Just_Justine's avatar

@jfos dividends are profit and no a company only makes profit thus good returns for an investor based of performance, sentiment and current market trends. Not on an individuals value system. Although green and solar might be a bigger value enough to create a sentiment.

TheBot's avatar

@josie The information available today is past information, as well as publicly available information. But what about private information? If you were to integrate it in the system, then there would be complete efficiency.

Again I know efficiency is a form of utopia, but what if?

Just_Justine's avatar

@TheBot the last remark I made was for you thebot not @jfos long day loll.

Just_Justine's avatar

@TheBot you’d get no retirement funds for starters, no investors, ugh! I would be out of a job.

TheBot's avatar

@Just_Justine Oh ok. I’m sorry but I didn’t really understand what you said up there, could you rephrase it for me please?

Just_Justine's avatar

@TheBot which one I said a lot loll. I also keep referring to @jfos today no idea why never done that before. Poor guy.

TheBot's avatar

Lol just the ones with the dividends, and also the one with the retirement funds. ;-)

Just_Justine's avatar

@TheBot phew yeah that made it easier… spot on.

CyanoticWasp's avatar

It wouldn’t hurt, but even if everything was “known” to everyone, not everyone would be able to take advantage of the knowledge in the same way.

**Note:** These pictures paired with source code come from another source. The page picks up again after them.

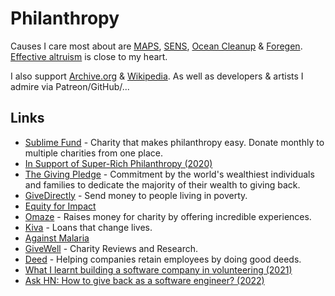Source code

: # Philanthropy

Causes I care most about are [MAPS](https://www.maps.org/donate), [SENS](http://www.sens.org/donate), [Ocean Cleanup](https://theoceancleanup.com/) & [Foregen](https://www.foregen.org/). [Effective altruism](../philosophy/effective-altruism.md) is close to my heart.

I also support [Archive.org](https://archive.org/donate/) & [Wikipedia](https://donate.wikimedia.org). As well as developers & artists I admire via Patreon/GitHub/...

## Links

- [Sublime Fund](https://sublimefund.org/) - Charity that makes philanthropy easy. Donate monthly to multiple charities from one place.
- [In Support of Super-Rich Philanthropy (2020)](https://followtheargument.org/in-support-of-super-rich-philanthropy)
- [The Giving Pledge](https://givingpledge.org/Home.aspx) - Commitment by the world's wealthiest individuals and families to dedicate the majority of their wealth to giving back.
- [GiveDirectly](https://www.givedirectly.org/) - Send money to people living in poverty.
- [Equity for Impact](https://equityforimpact.com/)
- [Omaze](https://www.omaze.com/) - Raises money for charity by offering incredible experiences.
- [Kiva](https://www.kiva.org/) - Loans that change lives.
- [Against Malaria](https://www.againstmalaria.com/default.aspx)
- [GiveWell](https://www.givewell.org/) - Charity Reviews and Research.
- [Deed](https://www.joindeed.com/) - Helping companies retain employees by doing good deeds.
- [What I learnt building a software company in volunteering (2021)](https://tycho.substack.com/p/building-a-volunteering-saas-company)
- [Ask HN: How to give back as a software engineer? (2022)](https://news.ycombinator.com/item?id=33450538)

Consider a game of chess, or even checkers. The pieces don’t hide. There are no “chance” cards, dice or “luck of the draw”. Each player makes one move at a time, and the rules for and limitations on movement are exactly the same for both players, and (should be) known to both. But some players are consistently better than others, even so.

maudie's avatar

Perfect efficiency in markets is most likely impossible, unless we evolve to have some perfect empathic or telepathic abilities that allow us to be able to perfectly agree upon the value of every economic transaction that takes place in the market from the point of view of each actor in the market. Very very unlikely, but makes an interesting premise for a science-fiction novel.

If perfect efficiency were possible, I think it would still be undesirable, because inefficiencies are themselves problems that cause innovation to take place. If we reached a point where there was perfect efficiency in the markets, I think that would be tantamount to utopia, and in utopia all progress stops because nothing changes any more. Sounds boring to me! Show me the inefficiencies, and I’ll show you a business opportunity.

Good reading on this subject is:

Human Action, by Ludwig von Mises
Man, Economy, and State, by Murray Rothbard
Power and Market, by Murray Rothbard

choreplay's avatar

Thank you @maudie. Dude your talking about things that are complicated by free will and human nature. You would have to know everything and would have to sow up every element of risk including natural desasters. If possible your concept may be able to improve elements of supply and demand and that would work if there was not any greed in the world. Go back to the basic question of why capitalism works. I hope I’m wrong, keep thinking happy thoughts.